Her heart breaks now, thinking of the many ways her mother secretly sacrificed to put food on the table and shelter her child from reality — and yet, Ratnam is still traumatized by those early, hungry years.
Cheap fast food, paan bread and the local food bank kept young Cheyanne fed while her mother toiled at several jobs. Surrounded by stigma and shame, scarred by verbal and emotional abuse and worse, Ratnam ended up in the care of Children’s Aid.
When she “aged out” at 18 and had to support herself, she still struggled with food insecurity — crackers, for example, filled the hole in her belly when she needed to buy a school computer.
It left her with little energy to do the hard work of recovering from trauma and building a better life for herself.
Somehow, though, she did. Ratnam is now co-founder and CEO of the non-profit Ontario Children’s Advancement Coalition, and her experience and research are showing how hunger is inextricably linked to health.
She shared her insight on York Region’s “Out of the Blue” podcast, a weekly exploration of homelessness issues, and she works as an advocate alongside Michael Braithwaite, podcast host and Blue Door’s CEO.
Braithwaite sees the fallout from food insecurity regularly.
“Many times we’ve seen our clients eat as much as they can in their first few days at Blue Door, worried that they face a future of hunger.
“It’s heartbreaking and just plain wrong.”
It’s also unhealthy.
With more nutritious food prices skyrocketing, inflation and York region’s housing costs continuing to rise, some families make tough choices: pay rent or buy tomatoes, purchase medicine or milk, says Lauren Kennedy, with Ontario Dietitians in Public Health.
If you’re on a tight budget, healthy-but-pricier groceries are often first to go, replaced with cheaper crackers or other high-calorie choices to fill an empty stomach, she says.
It can lead to a cascade of health impacts such as fetal malnutrition and cessation of breastfeeding among food-insecure pregnant moms, bone fractures and asthma among children; arthritis or inability to purchase medications among older adults, says Nancy Bevilacqua, York Region public health nutritionist.
It can even cut life short. The average lifespan for severely food-insecure adults is nine years shorter, a University of Toronto research study showed.

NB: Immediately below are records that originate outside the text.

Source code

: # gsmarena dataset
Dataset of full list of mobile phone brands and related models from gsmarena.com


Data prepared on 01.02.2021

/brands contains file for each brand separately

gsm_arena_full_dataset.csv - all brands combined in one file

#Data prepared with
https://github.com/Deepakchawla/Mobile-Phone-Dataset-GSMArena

All this places a large burden on our health-care system. In Ontario, people who are the most food insecure can have health care costs up to 121 per cent higher, says Kennedy.
Mental health also takes a hit.
A Statistics Canada analysis found that Canadians living in moderately food-insecure households were nearly three times as likely to report adverse mental health outcomes.
Children living in food-insecure homes are more likely to suffer hyperactivity and inattention, depression, social anxiety and suicidal thoughts, Ontario dietitians say.
“One of the things that isn’t talked about enough is the social impact,” said Kate Greavette, executive director of York Region Food Network.
“They will likely skip out on potlucks because they don’t have the food to bring. They’ll not join friends or family dinners because they can’t afford to eat at a restaurant and won’t have dinner parties or have people over because they can’t offer anything.”
York region parents surveyed as part of a 2018 Canadian study said they often would not let their kids have friends visit because they didn’t have snacks to offer, or were unable to invite them for a meal.
“It was just so rough … it kind of tore up so many parents,” Greavette says. “It was really disheartening to see.”